As Shea and I walked out of the first Vin Diesel/Paul Walker carjacking action extravaganza, I told him I didn’t think the movie would do well. I recall saying, “It may top out at $60 million, but c’mon, Shea, it’s a blatant rip-off of Point Break. There’s no way this movie will catch on.” Shea replied, “I think it’s going to be huge. I can see them making two or three sequels to this, maybe more. This could be like Star Wars with cars.” I told Shea he was nuts and reminded him that The Fast and the Furious was opening against Disney’s Atlantis: The Lost Empire, which I predicted would be “huge.” Shea and I still laugh about this exchange, in which my predictions proved to be embarrassingly wrong, while he came across like a cinematic Nostradamus.
So, here we are, the eighth entry in this series. These dopey adventures haven’t lost any of their entertainment value, flamboyant showmanship or willingness to sacrifice logic and credibility in order to muster another potent thrill.
This time, Dominic Toretto (played by Diesel) “goes rogue” by turning his back on his loyal crew and instead goes to work for a dangerous cyber criminal named Cypher (played by Charlize Theron). Toretto’s former colleagues, including the nutty Hobbs (Dwayne Johnson), pursue him and try to figure out why he changed sides and abandoned his “family” ethics.
Diesel is also one of the film’s producers and, of all things, uses this as an acting showcase for himself. The former “Riddick” has several big scenes here, where he yells, cries and shouts dramatically (you know, Oscar clip fodder). It was a big mistake on his part, as this is not the kind of movie where you show the world your inner Meryl Streep.
On the other hand, Theron makes her ice-cold psychopath truly eerie, though she (and everyone else) go monstrously over the top during the finale. Of course, it’s not all bad–Jason Statham hasn’t been this charming in ages, Scott Eastwood is a good addition to the ensemble and Johnson tosses out WWE-ready insults like a champ. That said, the scene referencing Johnson’s Samoan lineage is embarrassing (and a better fit for a Ladybugs remake), but the nod to his 2014 Hercules is perfect.
Fate has the same problem as the prior Furious 7: it peaks in the second act, then exhausts audiences with an overly busy wrap-up.
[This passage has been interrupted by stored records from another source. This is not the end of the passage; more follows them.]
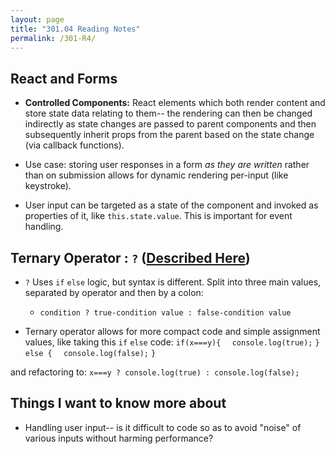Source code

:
 ```yaml
---
layout: page
title: "301.04 Reading Notes"
permalink: /301-R4/
---
```


## React and Forms

* **Controlled Components:** React elements which both render content and store state data relating to them-- the rendering can then be changed indirectly as state changes are passed to parent components and then subsequently inherit props from the parent based on the state change (via callback functions).

* Use case: storing user responses in a form *as they are written* rather than on submission allows for dynamic rendering per-input (like keystroke).

* User input can be targeted as a state of the component and invoked as properties of it, like `this.state.value`. This is important for event handling.

## Ternary Operator : `?` ([Described Here](https://codeburst.io/javascript-the-conditional-ternary-operator-explained-cac7218beeff))

* `?` Uses `if` `else` logic, but syntax is different. Split into three main values, separated by operator and then by a colon:

  * `condition ? true-condition value : false-condition value`

* Ternary operator allows for more compact code and simple assignment values, like taking this `if` `else` code:
`if(x===y){`
`  console.log(true);`
`} else {`
`  console.log(false);`
`}`

and refactoring to:
`x===y ? console.log(true) : console.log(false);`

## Things I want to know more about

* Handling user input-- is it difficult to code so as to avoid "noise" of various inputs without harming performance?
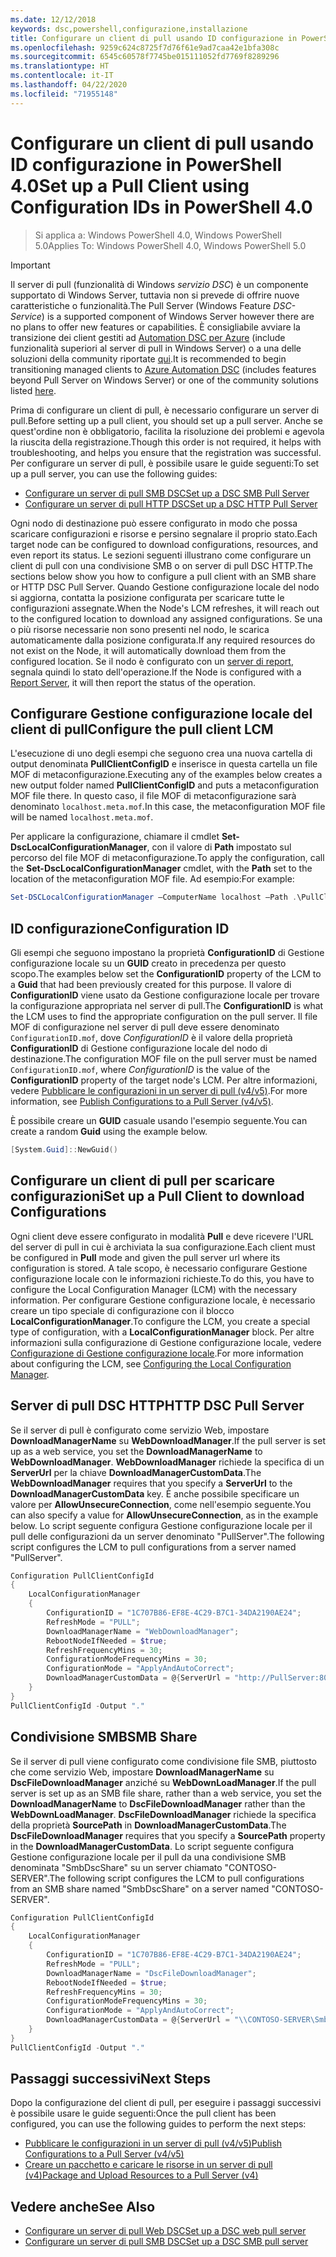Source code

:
 ```yaml
---
ms.date: 12/12/2018
keywords: dsc,powershell,configurazione,installazione
title: Configurare un client di pull usando ID configurazione in PowerShell 4.0
ms.openlocfilehash: 9259c624c8725f7d76f61e9ad7caa42e1bfa308c
ms.sourcegitcommit: 6545c60578f7745be015111052fd7769f8289296
ms.translationtype: HT
ms.contentlocale: it-IT
ms.lasthandoff: 04/22/2020
ms.locfileid: "71955148"
---
```

# <a name="set-up-a-pull-client-using-configuration-ids-in-powershell-40"></a><span data-ttu-id="1d5a2-103">Configurare un client di pull usando ID configurazione in PowerShell 4.0</span><span class="sxs-lookup"><span data-stu-id="1d5a2-103">Set up a Pull Client using Configuration IDs in PowerShell 4.0</span></span>

><span data-ttu-id="1d5a2-104">Si applica a: Windows PowerShell 4.0, Windows PowerShell 5.0</span><span class="sxs-lookup"><span data-stu-id="1d5a2-104">Applies To: Windows PowerShell 4.0, Windows PowerShell 5.0</span></span>

> [!IMPORTANT]
> <span data-ttu-id="1d5a2-105">Il server di pull (funzionalità di Windows *servizio DSC*) è un componente supportato di Windows Server, tuttavia non si prevede di offrire nuove caratteristiche o funzionalità.</span><span class="sxs-lookup"><span data-stu-id="1d5a2-105">The Pull Server (Windows Feature *DSC-Service*) is a supported component of Windows Server however there are no plans to offer new features or capabilities.</span></span> <span data-ttu-id="1d5a2-106">È consigliabile avviare la transizione dei client gestiti ad [Automation DSC per Azure](/azure/automation/automation-dsc-getting-started) (include funzionalità superiori al server di pull in Windows Server) o a una delle soluzioni della community riportate [qui](pullserver.md#community-solutions-for-pull-service).</span><span class="sxs-lookup"><span data-stu-id="1d5a2-106">It is recommended to begin transitioning managed clients to [Azure Automation DSC](/azure/automation/automation-dsc-getting-started) (includes features beyond Pull Server on Windows Server) or one of the community solutions listed [here](pullserver.md#community-solutions-for-pull-service).</span></span>

<span data-ttu-id="1d5a2-107">Prima di configurare un client di pull, è necessario configurare un server di pull.</span><span class="sxs-lookup"><span data-stu-id="1d5a2-107">Before setting up a pull client, you should set up a pull server.</span></span> <span data-ttu-id="1d5a2-108">Anche se quest'ordine non è obbligatorio, facilita la risoluzione dei problemi e agevola la riuscita della registrazione.</span><span class="sxs-lookup"><span data-stu-id="1d5a2-108">Though this order is not required, it helps with troubleshooting, and helps you ensure that the registration was successful.</span></span> <span data-ttu-id="1d5a2-109">Per configurare un server di pull, è possibile usare le guide seguenti:</span><span class="sxs-lookup"><span data-stu-id="1d5a2-109">To set up a pull server, you can use the following guides:</span></span>

- [<span data-ttu-id="1d5a2-110">Configurare un server di pull SMB DSC</span><span class="sxs-lookup"><span data-stu-id="1d5a2-110">Set up a DSC SMB Pull Server</span></span>](pullServerSmb.md)
- [<span data-ttu-id="1d5a2-111">Configurare un server di pull HTTP DSC</span><span class="sxs-lookup"><span data-stu-id="1d5a2-111">Set up a DSC HTTP Pull Server</span></span>](pullServer.md)

<span data-ttu-id="1d5a2-112">Ogni nodo di destinazione può essere configurato in modo che possa scaricare configurazioni e risorse e persino segnalare il proprio stato.</span><span class="sxs-lookup"><span data-stu-id="1d5a2-112">Each target node can be configured to download configurations, resources, and even report its status.</span></span> <span data-ttu-id="1d5a2-113">Le sezioni seguenti illustrano come configurare un client di pull con una condivisione SMB o on server di pull DSC HTTP.</span><span class="sxs-lookup"><span data-stu-id="1d5a2-113">The sections below show you how to configure a pull client with an SMB share or HTTP DSC Pull Server.</span></span> <span data-ttu-id="1d5a2-114">Quando Gestione configurazione locale del nodo si aggiorna, contatta la posizione configurata per scaricare tutte le configurazioni assegnate.</span><span class="sxs-lookup"><span data-stu-id="1d5a2-114">When the Node's LCM refreshes, it will reach out to the configured location to download any assigned configurations.</span></span> <span data-ttu-id="1d5a2-115">Se una o più risorse necessarie non sono presenti nel nodo, le scarica automaticamente dalla posizione configurata.</span><span class="sxs-lookup"><span data-stu-id="1d5a2-115">If any required resources do not exist on the Node, it will automatically download them from the configured location.</span></span> <span data-ttu-id="1d5a2-116">Se il nodo è configurato con un [server di report](reportServer.md), segnala quindi lo stato dell'operazione.</span><span class="sxs-lookup"><span data-stu-id="1d5a2-116">If the Node is configured with a [Report Server](reportServer.md), it will then report the status of the operation.</span></span>

## <a name="configure-the-pull-client-lcm"></a><span data-ttu-id="1d5a2-117">Configurare Gestione configurazione locale del client di pull</span><span class="sxs-lookup"><span data-stu-id="1d5a2-117">Configure the pull client LCM</span></span>

<span data-ttu-id="1d5a2-118">L'esecuzione di uno degli esempi che seguono crea una nuova cartella di output denominata **PullClientConfigID** e inserisce in questa cartella un file MOF di metaconfigurazione.</span><span class="sxs-lookup"><span data-stu-id="1d5a2-118">Executing any of the examples below creates a new output folder named **PullClientConfigID** and puts a metaconfiguration MOF file there.</span></span> <span data-ttu-id="1d5a2-119">In questo caso, il file MOF di metaconfigurazione sarà denominato `localhost.meta.mof`.</span><span class="sxs-lookup"><span data-stu-id="1d5a2-119">In this case, the metaconfiguration MOF file will be named `localhost.meta.mof`.</span></span>

<span data-ttu-id="1d5a2-120">Per applicare la configurazione, chiamare il cmdlet **Set-DscLocalConfigurationManager**, con il valore di **Path** impostato sul percorso del file MOF di metaconfigurazione.</span><span class="sxs-lookup"><span data-stu-id="1d5a2-120">To apply the configuration, call the **Set-DscLocalConfigurationManager** cmdlet, with the **Path** set to the location of the metaconfiguration MOF file.</span></span> <span data-ttu-id="1d5a2-121">Ad esempio:</span><span class="sxs-lookup"><span data-stu-id="1d5a2-121">For example:</span></span>

```powershell
Set-DSCLocalConfigurationManager –ComputerName localhost –Path .\PullClientConfigId –Verbose.
```

## <a name="configuration-id"></a><span data-ttu-id="1d5a2-122">ID configurazione</span><span class="sxs-lookup"><span data-stu-id="1d5a2-122">Configuration ID</span></span>

<span data-ttu-id="1d5a2-123">Gli esempi che seguono impostano la proprietà **ConfigurationID** di Gestione configurazione locale su un **GUID** creato in precedenza per questo scopo.</span><span class="sxs-lookup"><span data-stu-id="1d5a2-123">The examples below set the **ConfigurationID** property of the LCM to a **Guid** that had been previously created for this purpose.</span></span> <span data-ttu-id="1d5a2-124">Il valore di **ConfigurationID** viene usato da Gestione configurazione locale per trovare la configurazione appropriata nel server di pull.</span><span class="sxs-lookup"><span data-stu-id="1d5a2-124">The **ConfigurationID** is what the LCM uses to find the appropriate configuration on the pull server.</span></span> <span data-ttu-id="1d5a2-125">Il file MOF di configurazione nel server di pull deve essere denominato `ConfigurationID.mof`, dove *ConfigurationID* è il valore della proprietà **ConfigurationID** di Gestione configurazione locale del nodo di destinazione.</span><span class="sxs-lookup"><span data-stu-id="1d5a2-125">The configuration MOF file on the pull server must be named `ConfigurationID.mof`, where *ConfigurationID* is the value of the **ConfigurationID** property of the target node's LCM.</span></span> <span data-ttu-id="1d5a2-126">Per altre informazioni, vedere [Pubblicare le configurazioni in un server di pull (v4/v5)](publishConfigs.md).</span><span class="sxs-lookup"><span data-stu-id="1d5a2-126">For more information, see [Publish Configurations to a Pull Server (v4/v5)](publishConfigs.md).</span></span>

<span data-ttu-id="1d5a2-127">È possibile creare un **GUID** casuale usando l'esempio seguente.</span><span class="sxs-lookup"><span data-stu-id="1d5a2-127">You can create a random **Guid** using the example below.</span></span>

```powershell
[System.Guid]::NewGuid()
```

## <a name="set-up-a-pull-client-to-download-configurations"></a><span data-ttu-id="1d5a2-128">Configurare un client di pull per scaricare configurazioni</span><span class="sxs-lookup"><span data-stu-id="1d5a2-128">Set up a Pull Client to download Configurations</span></span>

<span data-ttu-id="1d5a2-129">Ogni client deve essere configurato in modalità **Pull** e deve ricevere l'URL del server di pull in cui è archiviata la sua configurazione.</span><span class="sxs-lookup"><span data-stu-id="1d5a2-129">Each client must be configured in **Pull** mode and given the pull server url where its configuration is stored.</span></span> <span data-ttu-id="1d5a2-130">A tale scopo, è necessario configurare Gestione configurazione locale con le informazioni richieste.</span><span class="sxs-lookup"><span data-stu-id="1d5a2-130">To do this, you have to configure the Local Configuration Manager (LCM) with the necessary information.</span></span> <span data-ttu-id="1d5a2-131">Per configurare Gestione configurazione locale, è necessario creare un tipo speciale di configurazione con il blocco **LocalConfigurationManager**.</span><span class="sxs-lookup"><span data-stu-id="1d5a2-131">To configure the LCM, you create a special type of configuration, with a **LocalConfigurationManager** block.</span></span> <span data-ttu-id="1d5a2-132">Per altre informazioni sulla configurazione di Gestione configurazione locale, vedere [Configurazione di Gestione configurazione locale](../managing-nodes/metaConfig4.md).</span><span class="sxs-lookup"><span data-stu-id="1d5a2-132">For more information about configuring the LCM, see [Configuring the Local Configuration Manager](../managing-nodes/metaConfig4.md).</span></span>

## <a name="http-dsc-pull-server"></a><span data-ttu-id="1d5a2-133">Server di pull DSC HTTP</span><span class="sxs-lookup"><span data-stu-id="1d5a2-133">HTTP DSC Pull Server</span></span>

<span data-ttu-id="1d5a2-134">Se il server di pull è configurato come servizio Web, impostare **DownloadManagerName** su **WebDownloadManager**.</span><span class="sxs-lookup"><span data-stu-id="1d5a2-134">If the pull server is set up as a web service, you set the **DownloadManagerName** to **WebDownloadManager**.</span></span> <span data-ttu-id="1d5a2-135">**WebDownloadManager** richiede la specifica di un **ServerUrl** per la chiave **DownloadManagerCustomData**.</span><span class="sxs-lookup"><span data-stu-id="1d5a2-135">The **WebDownloadManager** requires that you specify a **ServerUrl** to the **DownloadManagerCustomData** key.</span></span> <span data-ttu-id="1d5a2-136">È anche possibile specificare un valore per **AllowUnsecureConnection**, come nell'esempio seguente.</span><span class="sxs-lookup"><span data-stu-id="1d5a2-136">You can also specify a value for **AllowUnsecureConnection**, as in the example below.</span></span> <span data-ttu-id="1d5a2-137">Lo script seguente configura Gestione configurazione locale per il pull delle configurazioni da un server denominato "PullServer".</span><span class="sxs-lookup"><span data-stu-id="1d5a2-137">The following script configures the LCM to pull configurations from a server named "PullServer".</span></span>

```powershell
Configuration PullClientConfigId
{
    LocalConfigurationManager
    {
        ConfigurationID = "1C707B86-EF8E-4C29-B7C1-34DA2190AE24";
        RefreshMode = "PULL";
        DownloadManagerName = "WebDownloadManager";
        RebootNodeIfNeeded = $true;
        RefreshFrequencyMins = 30;
        ConfigurationModeFrequencyMins = 30;
        ConfigurationMode = "ApplyAndAutoCorrect";
        DownloadManagerCustomData = @{ServerUrl = "http://PullServer:8080/PSDSCPullServer/PSDSCPullServer.svc"; AllowUnsecureConnection = "TRUE"}
    }
}
PullClientConfigId -Output "."
```

## <a name="smb-share"></a><span data-ttu-id="1d5a2-138">Condivisione SMB</span><span class="sxs-lookup"><span data-stu-id="1d5a2-138">SMB Share</span></span>

<span data-ttu-id="1d5a2-139">Se il server di pull viene configurato come condivisione file SMB, piuttosto che come servizio Web, impostare **DownloadManagerName** su **DscFileDownloadManager** anziché su **WebDownLoadManager**.</span><span class="sxs-lookup"><span data-stu-id="1d5a2-139">If the pull server is set up as an SMB file share, rather than a web service, you set the **DownloadManagerName** to **DscFileDownloadManager** rather than the **WebDownLoadManager**.</span></span> <span data-ttu-id="1d5a2-140">**DscFileDownloadManager** richiede la specifica della proprietà **SourcePath** in **DownloadManagerCustomData**.</span><span class="sxs-lookup"><span data-stu-id="1d5a2-140">The **DscFileDownloadManager** requires that you specify a **SourcePath** property in the **DownloadManagerCustomData**.</span></span> <span data-ttu-id="1d5a2-141">Lo script seguente configura Gestione configurazione locale per il pull da una condivisione SMB denominata "SmbDscShare" su un server chiamato "CONTOSO-SERVER".</span><span class="sxs-lookup"><span data-stu-id="1d5a2-141">The following script configures the LCM to pull configurations from an SMB share named "SmbDscShare" on a server named "CONTOSO-SERVER".</span></span>

```powershell
Configuration PullClientConfigId
{
    LocalConfigurationManager
    {
        ConfigurationID = "1C707B86-EF8E-4C29-B7C1-34DA2190AE24";
        RefreshMode = "PULL";
        DownloadManagerName = "DscFileDownloadManager";
        RebootNodeIfNeeded = $true;
        RefreshFrequencyMins = 30;
        ConfigurationModeFrequencyMins = 30;
        ConfigurationMode = "ApplyAndAutoCorrect";
        DownloadManagerCustomData = @{ServerUrl = "\\CONTOSO-SERVER\SmbDscShare"}
    }
}
PullClientConfigId -Output "."
```

## <a name="next-steps"></a><span data-ttu-id="1d5a2-142">Passaggi successivi</span><span class="sxs-lookup"><span data-stu-id="1d5a2-142">Next Steps</span></span>

<span data-ttu-id="1d5a2-143">Dopo la configurazione del client di pull, per eseguire i passaggi successivi è possibile usare le guide seguenti:</span><span class="sxs-lookup"><span data-stu-id="1d5a2-143">Once the pull client has been configured, you can use the following guides to perform the next steps:</span></span>

- [<span data-ttu-id="1d5a2-144">Pubblicare le configurazioni in un server di pull (v4/v5)</span><span class="sxs-lookup"><span data-stu-id="1d5a2-144">Publish Configurations to a Pull Server (v4/v5)</span></span>](publishConfigs.md)
- [<span data-ttu-id="1d5a2-145">Creare un pacchetto e caricare le risorse in un server di pull (v4)</span><span class="sxs-lookup"><span data-stu-id="1d5a2-145">Package and Upload Resources to a Pull Server (v4)</span></span>](package-upload-resources.md)

## <a name="see-also"></a><span data-ttu-id="1d5a2-146">Vedere anche</span><span class="sxs-lookup"><span data-stu-id="1d5a2-146">See Also</span></span>

- [<span data-ttu-id="1d5a2-147">Configurare un server di pull Web DSC</span><span class="sxs-lookup"><span data-stu-id="1d5a2-147">Set up a DSC web pull server</span></span>](pullServer.md)
- [<span data-ttu-id="1d5a2-148">Configurare un server di pull SMB DSC</span><span class="sxs-lookup"><span data-stu-id="1d5a2-148">Set up a DSC SMB pull server</span></span>](pullServerSMB.md)
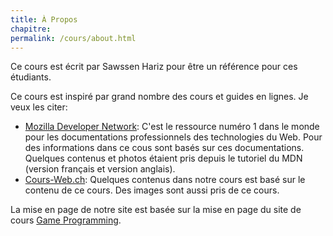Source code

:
 ```yaml
---
title: À Propos
chapitre:
permalink: /cours/about.html
---
```


Ce cours est écrit par Sawssen Hariz pour être un référence pour ces étudiants.

Ce cours est inspiré par grand nombre des cours et guides en lignes. Je veux
les citer:

- [Mozilla Developer Network](https://developer.mozilla.org/): C'est le
  ressource numéro 1 dans le monde pour les documentations professionnels des
  technologies du Web. Pour des informations dans ce cous sont basés sur ces
  documentations. Quelques contenus et photos étaient pris depuis le tutoriel
  du MDN (version français et version anglais).
- [Cours-Web.ch](https://cours-web.ch/): Quelques contenus dans notre cours est
  basé sur le contenu de ce cours. Des images sont aussi pris de ce cours.

La mise en page de notre site est basée sur la mise en page du site de cours
[Game Programming](https://theory.stanford.edu/~amitp/GameProgramming/).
Nothing in Furious 7 could top the awesome sight of cars flying through buildings and, in the same way, nothing here matches the spectacle of the New York set piece. This sequence, which has enough vehicular stunt work and smash-ups to rival The Blues Brothers, is a sensational jaw-dropper.
Far less stellar is the screenplay, which unveils a story that will never leave the audience guessing. While there are fun cameo appearances and respectful references to Walker’s departed character, the only real surprises come from how ridiculous it gets.
F. Gary Gray, who helmed Friday, the 2003 The Italian Job and the recent Straight Outta Compton, directed this. Memories of his terrific Set It Off are a reminder that he’s always been skillful at staging action. What he can’t do is add anything new to a franchise that’s already on auto-pilot. What can you say about a movie in which presumably thousands of people die bloodlessly but, absurdly always ends with Diesel throwing a barbecue? Everything about Fate feels like a self parody, which is fitting, as nothing here could ever be taken seriously. These movies remain fast, furious and ludicrous.